**DIRECTIONS**
From the data below, copy each line that includes the word "operatorname".

**DATA EXCERPTS**

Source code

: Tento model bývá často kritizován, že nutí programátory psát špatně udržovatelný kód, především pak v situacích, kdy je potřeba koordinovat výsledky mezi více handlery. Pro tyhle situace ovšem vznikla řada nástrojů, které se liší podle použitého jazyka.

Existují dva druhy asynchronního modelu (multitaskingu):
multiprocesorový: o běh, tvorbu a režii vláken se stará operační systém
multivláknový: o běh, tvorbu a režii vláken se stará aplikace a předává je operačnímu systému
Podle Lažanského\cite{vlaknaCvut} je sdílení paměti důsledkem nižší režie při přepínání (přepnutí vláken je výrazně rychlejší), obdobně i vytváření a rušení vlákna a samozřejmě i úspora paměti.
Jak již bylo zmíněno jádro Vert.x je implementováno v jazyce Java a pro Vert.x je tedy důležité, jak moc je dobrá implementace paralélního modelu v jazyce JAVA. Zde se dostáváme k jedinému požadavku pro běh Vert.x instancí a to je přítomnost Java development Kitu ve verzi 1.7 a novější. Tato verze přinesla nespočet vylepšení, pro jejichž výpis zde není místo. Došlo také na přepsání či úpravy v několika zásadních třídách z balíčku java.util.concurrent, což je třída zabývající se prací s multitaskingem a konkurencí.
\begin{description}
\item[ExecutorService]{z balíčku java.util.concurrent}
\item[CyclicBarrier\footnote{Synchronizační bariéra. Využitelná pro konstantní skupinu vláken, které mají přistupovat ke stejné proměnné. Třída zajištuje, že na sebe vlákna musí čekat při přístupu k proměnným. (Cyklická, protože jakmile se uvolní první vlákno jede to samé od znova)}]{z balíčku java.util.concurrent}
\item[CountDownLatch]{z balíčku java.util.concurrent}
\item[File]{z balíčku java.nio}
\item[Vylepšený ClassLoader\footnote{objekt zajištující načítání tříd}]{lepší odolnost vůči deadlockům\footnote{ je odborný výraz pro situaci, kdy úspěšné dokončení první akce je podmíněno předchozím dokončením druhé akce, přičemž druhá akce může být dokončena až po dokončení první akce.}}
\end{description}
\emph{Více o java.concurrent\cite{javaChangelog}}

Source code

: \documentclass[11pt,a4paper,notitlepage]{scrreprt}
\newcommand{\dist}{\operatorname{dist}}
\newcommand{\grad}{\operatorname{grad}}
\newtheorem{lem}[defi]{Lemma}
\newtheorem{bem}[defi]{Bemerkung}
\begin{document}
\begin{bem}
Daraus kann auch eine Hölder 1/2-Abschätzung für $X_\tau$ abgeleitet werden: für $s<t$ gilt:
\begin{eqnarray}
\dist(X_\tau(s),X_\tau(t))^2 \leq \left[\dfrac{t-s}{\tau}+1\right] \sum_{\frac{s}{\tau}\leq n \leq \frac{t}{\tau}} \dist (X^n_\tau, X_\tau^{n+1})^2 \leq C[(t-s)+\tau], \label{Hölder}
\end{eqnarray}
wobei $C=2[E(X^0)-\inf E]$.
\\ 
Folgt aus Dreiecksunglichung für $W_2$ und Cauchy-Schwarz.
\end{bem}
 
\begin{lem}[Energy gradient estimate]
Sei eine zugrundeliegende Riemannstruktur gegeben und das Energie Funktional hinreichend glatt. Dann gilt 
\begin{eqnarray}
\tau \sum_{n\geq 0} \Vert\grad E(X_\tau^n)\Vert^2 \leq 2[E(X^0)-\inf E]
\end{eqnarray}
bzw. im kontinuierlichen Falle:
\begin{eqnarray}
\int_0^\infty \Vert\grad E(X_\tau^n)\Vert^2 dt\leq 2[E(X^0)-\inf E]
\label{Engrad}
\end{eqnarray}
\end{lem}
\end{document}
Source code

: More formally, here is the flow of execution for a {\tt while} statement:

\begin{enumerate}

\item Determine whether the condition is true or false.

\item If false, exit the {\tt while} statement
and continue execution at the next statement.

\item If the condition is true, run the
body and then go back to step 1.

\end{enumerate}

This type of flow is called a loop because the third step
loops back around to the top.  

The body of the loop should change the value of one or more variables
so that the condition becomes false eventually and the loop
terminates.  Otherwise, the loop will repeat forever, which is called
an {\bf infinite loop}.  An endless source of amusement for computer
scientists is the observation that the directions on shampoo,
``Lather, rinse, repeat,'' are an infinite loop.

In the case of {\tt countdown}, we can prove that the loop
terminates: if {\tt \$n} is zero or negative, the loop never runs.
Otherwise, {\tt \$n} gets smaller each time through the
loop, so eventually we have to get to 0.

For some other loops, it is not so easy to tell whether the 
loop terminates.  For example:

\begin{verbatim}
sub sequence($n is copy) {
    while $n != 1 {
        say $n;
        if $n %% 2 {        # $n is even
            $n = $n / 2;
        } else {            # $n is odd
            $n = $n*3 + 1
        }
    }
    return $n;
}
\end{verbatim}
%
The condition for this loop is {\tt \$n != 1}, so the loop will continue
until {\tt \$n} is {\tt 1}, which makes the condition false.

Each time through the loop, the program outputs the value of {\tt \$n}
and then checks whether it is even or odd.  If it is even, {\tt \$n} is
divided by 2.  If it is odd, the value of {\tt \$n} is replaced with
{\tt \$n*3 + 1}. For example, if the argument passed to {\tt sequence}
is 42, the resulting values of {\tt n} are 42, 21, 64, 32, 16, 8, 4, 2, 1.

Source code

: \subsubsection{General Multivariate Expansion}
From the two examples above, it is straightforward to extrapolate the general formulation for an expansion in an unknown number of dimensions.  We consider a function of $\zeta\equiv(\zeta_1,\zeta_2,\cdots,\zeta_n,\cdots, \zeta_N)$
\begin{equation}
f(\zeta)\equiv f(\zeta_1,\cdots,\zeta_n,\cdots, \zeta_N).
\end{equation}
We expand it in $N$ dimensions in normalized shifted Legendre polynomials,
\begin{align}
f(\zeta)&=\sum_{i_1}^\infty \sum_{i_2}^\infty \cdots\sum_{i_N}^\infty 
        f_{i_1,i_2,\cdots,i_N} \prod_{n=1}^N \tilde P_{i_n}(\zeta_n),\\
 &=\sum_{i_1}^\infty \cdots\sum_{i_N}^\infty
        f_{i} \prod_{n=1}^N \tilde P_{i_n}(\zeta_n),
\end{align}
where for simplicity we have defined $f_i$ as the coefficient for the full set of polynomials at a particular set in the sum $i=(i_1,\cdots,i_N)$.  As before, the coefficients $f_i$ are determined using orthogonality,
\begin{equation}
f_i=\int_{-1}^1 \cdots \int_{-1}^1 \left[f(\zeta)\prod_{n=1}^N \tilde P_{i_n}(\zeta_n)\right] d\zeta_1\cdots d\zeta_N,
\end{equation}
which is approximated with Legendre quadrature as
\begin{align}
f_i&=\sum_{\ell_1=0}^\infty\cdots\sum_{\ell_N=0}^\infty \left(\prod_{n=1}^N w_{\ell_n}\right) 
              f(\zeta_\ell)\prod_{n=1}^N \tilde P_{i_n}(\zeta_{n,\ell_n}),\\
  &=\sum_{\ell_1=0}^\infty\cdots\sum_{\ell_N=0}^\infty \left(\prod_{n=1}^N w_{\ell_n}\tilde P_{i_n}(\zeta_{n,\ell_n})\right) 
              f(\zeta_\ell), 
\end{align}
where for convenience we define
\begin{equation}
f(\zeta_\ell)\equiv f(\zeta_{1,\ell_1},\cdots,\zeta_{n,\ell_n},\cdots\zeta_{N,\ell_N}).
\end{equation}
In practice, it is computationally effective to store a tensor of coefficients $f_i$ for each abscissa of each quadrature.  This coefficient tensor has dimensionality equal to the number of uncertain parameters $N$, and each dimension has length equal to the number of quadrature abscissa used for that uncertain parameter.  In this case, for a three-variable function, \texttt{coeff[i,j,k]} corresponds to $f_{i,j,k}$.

**RESULT FOR THIS EXERCISE**
\newcommand{\dist}{\operatorname{dist}}
\newcommand{\grad}{\operatorname{grad}}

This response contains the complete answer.